INSTRUCTIONS TO FOLLOW: The records that follow are to be repeated exactly, without any pictures.

STUDY MATERIAL:
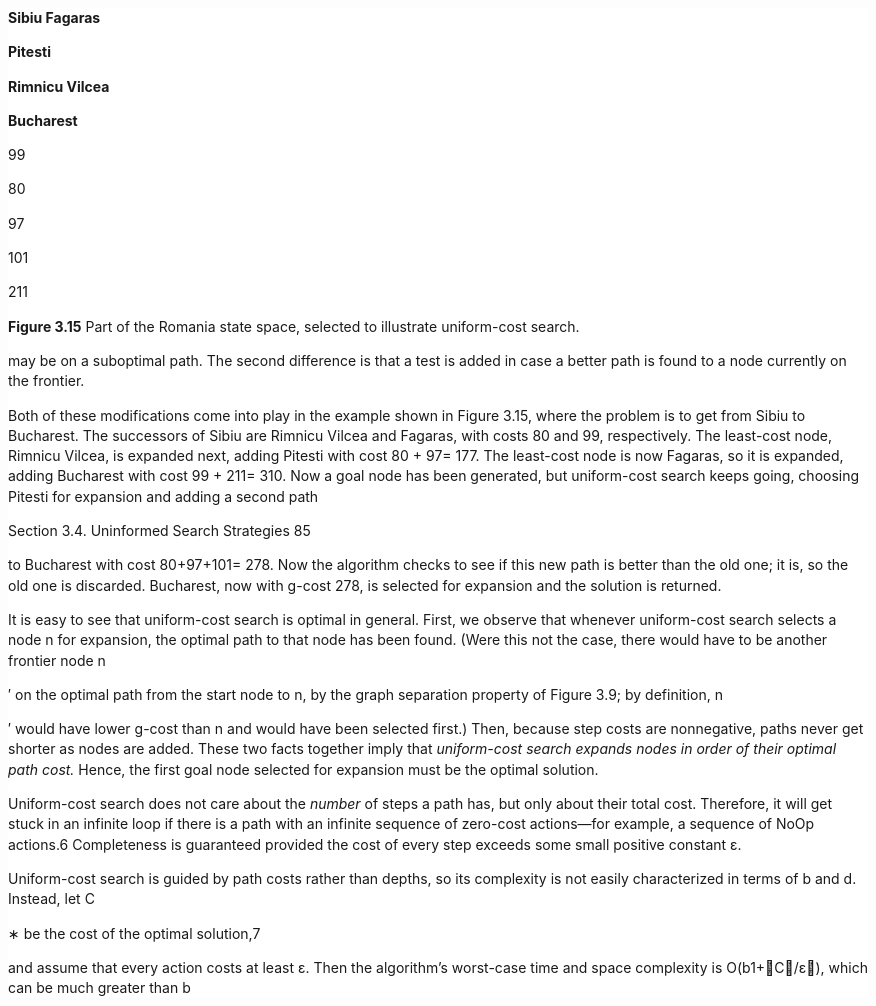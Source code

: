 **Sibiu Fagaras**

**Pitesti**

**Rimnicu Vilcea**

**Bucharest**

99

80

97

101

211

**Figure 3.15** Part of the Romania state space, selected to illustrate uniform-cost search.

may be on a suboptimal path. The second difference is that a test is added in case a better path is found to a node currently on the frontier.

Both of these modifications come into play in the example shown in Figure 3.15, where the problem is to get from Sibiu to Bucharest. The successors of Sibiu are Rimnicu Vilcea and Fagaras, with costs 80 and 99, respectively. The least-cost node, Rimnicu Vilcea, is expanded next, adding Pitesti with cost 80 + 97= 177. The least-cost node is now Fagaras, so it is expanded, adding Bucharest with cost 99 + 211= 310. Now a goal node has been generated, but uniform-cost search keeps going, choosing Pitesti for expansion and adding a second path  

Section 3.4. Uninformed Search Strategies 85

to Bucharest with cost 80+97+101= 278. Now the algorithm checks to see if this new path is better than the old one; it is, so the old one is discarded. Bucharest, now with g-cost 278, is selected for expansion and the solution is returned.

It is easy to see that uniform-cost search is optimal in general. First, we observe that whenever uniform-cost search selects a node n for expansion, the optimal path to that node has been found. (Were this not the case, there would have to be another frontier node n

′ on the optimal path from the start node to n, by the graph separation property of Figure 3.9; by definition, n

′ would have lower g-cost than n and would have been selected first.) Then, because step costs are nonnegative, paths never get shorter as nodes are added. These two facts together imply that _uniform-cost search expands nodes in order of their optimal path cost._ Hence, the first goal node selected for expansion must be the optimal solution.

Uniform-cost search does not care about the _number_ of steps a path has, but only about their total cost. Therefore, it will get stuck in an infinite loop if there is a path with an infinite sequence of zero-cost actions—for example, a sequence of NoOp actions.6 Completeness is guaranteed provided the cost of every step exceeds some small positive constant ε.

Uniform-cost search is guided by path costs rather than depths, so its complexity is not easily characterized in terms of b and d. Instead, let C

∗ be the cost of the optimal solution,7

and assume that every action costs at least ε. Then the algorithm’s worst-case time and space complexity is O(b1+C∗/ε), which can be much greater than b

EXERCISE SOLUTION:
Source code

: **Sibiu Fagaras**

**Pitesti**

**Rimnicu Vilcea**

**Bucharest**

99

80

97

101

211

**Figure 3.15** Part of the Romania state space, selected to illustrate uniform-cost search.

may be on a suboptimal path. The second difference is that a test is added in case a better path is found to a node currently on the frontier.

Both of these modifications come into play in the example shown in Figure 3.15, where the problem is to get from Sibiu to Bucharest. The successors of Sibiu are Rimnicu Vilcea and Fagaras, with costs 80 and 99, respectively. The least-cost node, Rimnicu Vilcea, is expanded next, adding Pitesti with cost 80 + 97= 177. The least-cost node is now Fagaras, so it is expanded, adding Bucharest with cost 99 + 211= 310. Now a goal node has been generated, but uniform-cost search keeps going, choosing Pitesti for expansion and adding a second path  

Section 3.4. Uninformed Search Strategies 85

to Bucharest with cost 80+97+101= 278. Now the algorithm checks to see if this new path is better than the old one; it is, so the old one is discarded. Bucharest, now with g-cost 278, is selected for expansion and the solution is returned.

It is easy to see that uniform-cost search is optimal in general. First, we observe that whenever uniform-cost search selects a node n for expansion, the optimal path to that node has been found. (Were this not the case, there would have to be another frontier node n

′ on the optimal path from the start node to n, by the graph separation property of Figure 3.9; by definition, n

′ would have lower g-cost than n and would have been selected first.) Then, because step costs are nonnegative, paths never get shorter as nodes are added. These two facts together imply that _uniform-cost search expands nodes in order of their optimal path cost._ Hence, the first goal node selected for expansion must be the optimal solution.

Uniform-cost search does not care about the _number_ of steps a path has, but only about their total cost. Therefore, it will get stuck in an infinite loop if there is a path with an infinite sequence of zero-cost actions—for example, a sequence of NoOp actions.6 Completeness is guaranteed provided the cost of every step exceeds some small positive constant ε.

Uniform-cost search is guided by path costs rather than depths, so its complexity is not easily characterized in terms of b and d. Instead, let C

∗ be the cost of the optimal solution,7

and assume that every action costs at least ε. Then the algorithm’s worst-case time and space complexity is O(b1+C∗/ε), which can be much greater than b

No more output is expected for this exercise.